Charity Amnesty International described the recent bloodbath in Baga, Nigeria, as Islamist group Boko Haram’s “deadliest massacre”. Some 2,000 people were killed.
Nigeria’s president Goodluck Jonathan, who condemned the “dastardly terrorist attack” in Paris within hours, did not say a word about Baga.
The attacks on Baga and 16 other towns and villages started on 3 January. Insurgents overran the headquarters of the joint Chadian, Nigerien and Nigerian army task force.
Fleeing soldiers, men, women and children from Baga were pursued into the villages and bushes, and buildings set ablaze.
The response of the government and its cronies has been offensively insensitive. The chief of defence staff initially denied the base had been seized and residents killed. Senior presidential aide Doyin Okupe described the reported death toll as exaggerated.
Baga in many ways sums up the war in north east Nigeria. It exposes the Nigerian state and Western governments’ lies and hypocrisy, and the army and Boko Haram’s equal culpability.

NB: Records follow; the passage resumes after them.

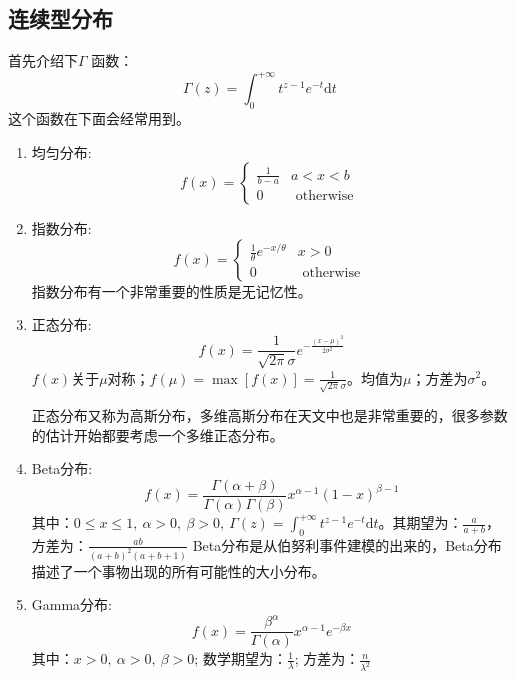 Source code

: \subsection{连续型分布}
首先介绍下$\Gamma$ 函数：
\begin{equation}
    \Gamma(z)=\int_{0}^{+\infty} t^{z-1} e^{-t} \mathrm{d} t
\end{equation}
这个函数在下面会经常用到。
\begin{enumerate}
\item 均匀分布: 
   \begin{equation}
        f(x)=\left\{\begin{array}{ll}\frac{1}{b-a} & a<x<b \\0 & \text { otherwise }\end{array}\right.
   \end{equation}
   
\item 指数分布: 
\begin{equation}
    f(x)=\left\{\begin{array}{ll}\frac{1}{\theta} e^{-x / \theta} & x>0 \\0 & \text { otherwise }\end{array}\right.
\end{equation}
指数分布有一个非常重要的性质是无记忆性。

\item 正态分布: 
\begin{equation}
    f(x)=\frac{1}{\sqrt{2 \pi} \sigma} e^{-\frac{(x-\mu)^{2}}{2 \sigma^{2}}}
\end{equation}
$f(x)$关于$\mu$对称；$f(\mu)=\max[f(x)]=\frac{1}{\sqrt{2\pi}\sigma}$。均值为$\mu$；方差为$\sigma ^2$。

正态分布又称为高斯分布，多维高斯分布在天文中也是非常重要的，很多参数的估计开始都要考虑一个多维正态分布。

\item  Beta分布: 
   \begin{equation}
    f(x)=\frac{\Gamma(\alpha+\beta)}{\Gamma(\alpha) \Gamma(\beta)} x^{\alpha-1}(1-x)^{\beta-1}
   \end{equation}
其中：$0\leq x\leq 1, \ \alpha>0,\ \beta>0,\ \Gamma(z)=\int_{0}^{+\infty} t^{z-1} e^{-t} \mathrm{d} t$。其期望为：$\frac{a}{a+b}$，方差为：$\frac{ab}{(a+b)^2(a+b+1)}$
Beta分布是从伯努利事件建模的出来的，Beta分布描述了一个事物出现的所有可能性的大小分布。

\item Gamma分布: 
\begin{equation}
   f(x)=\frac{\beta^{\alpha}}{\Gamma(\alpha)} x^{\alpha-1} e^{-\beta x}
\end{equation}
其中：$x>0,\ \alpha>0,\ \beta>0$; 数学期望为：$\frac{1}{\lambda}$; 方差为：$\frac{n}{\lambda ^2}$


\end{enumerate}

This isn’t the first massacre in Baga. On 16 April 2013 Boko Haram fighters killed a soldier during a shootout in the town. The army returned with armoured troop carriers.
For several days, they shot indiscriminately and torched all houses in sight. The army claimed that six civilians were killed. But verifiable evidence confirmed there were 200.
The 2013 massacre led to the declaration of a state of emergency in three north eastern states.
More people have been killed since than in the four previous years. The kidnapping of the “Chibok girls” drew international attention.
Partly inspired by Isis in Iraq and Syria, Boko Haram declared a caliphate in August 2014. It seized swathes of territory in Nigeria’s northern states, which are under a state of emergency.
In October the government told the world it had reached a ceasefire after secret negotiations with a faction of Boko Haram. The insurgents attacked major areas less than 24 hours later.
This raised fears that the war cannot end through negotiations. But a military solution equally appears utopian, not least because sections of the ruling class are collaborating with Boko Haram.
The state is part of the problem, not the solution. The security services have killed about as many people as Boko Haram since the war started.
The missing link is leadership by the organised working class. Union leaders have legitimate fears that if they take a lead against Boko Haram, it will target working class activists.
But hundreds of union members have already been killed. Unions need to take decisive action in combating the twin terrorisms of Boko Haram and the state.
We must stand up against the pillage and plunder, murders and massacres, for #WeAreAllBaga!